▶ _Your goal_: For each line below that holds "Global", return the line as it stands.

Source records
____

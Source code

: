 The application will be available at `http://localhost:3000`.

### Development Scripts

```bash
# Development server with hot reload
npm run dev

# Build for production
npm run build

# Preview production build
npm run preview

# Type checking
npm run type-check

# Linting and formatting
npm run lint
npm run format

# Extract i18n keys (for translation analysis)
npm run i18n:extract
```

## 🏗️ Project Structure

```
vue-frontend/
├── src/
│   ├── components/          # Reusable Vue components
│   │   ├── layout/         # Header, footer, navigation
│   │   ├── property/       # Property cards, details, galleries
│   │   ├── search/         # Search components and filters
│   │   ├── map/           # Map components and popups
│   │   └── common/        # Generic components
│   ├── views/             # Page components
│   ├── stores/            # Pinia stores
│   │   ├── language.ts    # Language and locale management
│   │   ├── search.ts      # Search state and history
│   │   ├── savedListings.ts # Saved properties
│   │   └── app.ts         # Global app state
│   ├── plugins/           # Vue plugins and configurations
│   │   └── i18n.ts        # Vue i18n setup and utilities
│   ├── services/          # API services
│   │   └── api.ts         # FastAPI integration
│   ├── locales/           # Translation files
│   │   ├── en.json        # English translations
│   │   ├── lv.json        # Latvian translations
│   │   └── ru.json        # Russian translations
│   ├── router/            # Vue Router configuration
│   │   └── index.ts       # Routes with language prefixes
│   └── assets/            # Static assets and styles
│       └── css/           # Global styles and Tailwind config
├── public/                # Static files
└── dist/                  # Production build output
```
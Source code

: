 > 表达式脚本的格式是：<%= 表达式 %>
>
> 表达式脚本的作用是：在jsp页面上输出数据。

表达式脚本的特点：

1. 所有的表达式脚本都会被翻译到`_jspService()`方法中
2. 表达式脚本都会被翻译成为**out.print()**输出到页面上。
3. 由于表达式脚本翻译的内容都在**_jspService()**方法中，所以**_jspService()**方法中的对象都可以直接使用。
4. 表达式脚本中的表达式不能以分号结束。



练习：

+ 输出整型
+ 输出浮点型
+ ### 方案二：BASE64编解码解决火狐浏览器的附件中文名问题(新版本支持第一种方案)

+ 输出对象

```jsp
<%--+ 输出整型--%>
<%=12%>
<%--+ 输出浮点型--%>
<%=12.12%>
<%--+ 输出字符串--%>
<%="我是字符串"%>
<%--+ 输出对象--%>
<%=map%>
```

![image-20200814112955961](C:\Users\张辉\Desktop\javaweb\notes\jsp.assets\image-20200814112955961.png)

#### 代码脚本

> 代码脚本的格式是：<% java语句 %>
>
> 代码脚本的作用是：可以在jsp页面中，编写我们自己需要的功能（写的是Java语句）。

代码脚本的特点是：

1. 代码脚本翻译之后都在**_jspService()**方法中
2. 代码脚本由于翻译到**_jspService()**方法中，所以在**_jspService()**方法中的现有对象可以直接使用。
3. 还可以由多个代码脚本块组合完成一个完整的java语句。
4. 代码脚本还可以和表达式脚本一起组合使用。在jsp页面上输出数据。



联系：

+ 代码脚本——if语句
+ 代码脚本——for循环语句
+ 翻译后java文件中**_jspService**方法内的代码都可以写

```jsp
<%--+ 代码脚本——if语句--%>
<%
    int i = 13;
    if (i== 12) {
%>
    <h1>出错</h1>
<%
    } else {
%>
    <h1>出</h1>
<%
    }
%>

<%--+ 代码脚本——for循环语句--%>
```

____

▶ _Answer to this task_:
│   │   └── app.ts         # Global app state
│       └── css/           # Global styles and Tailwind config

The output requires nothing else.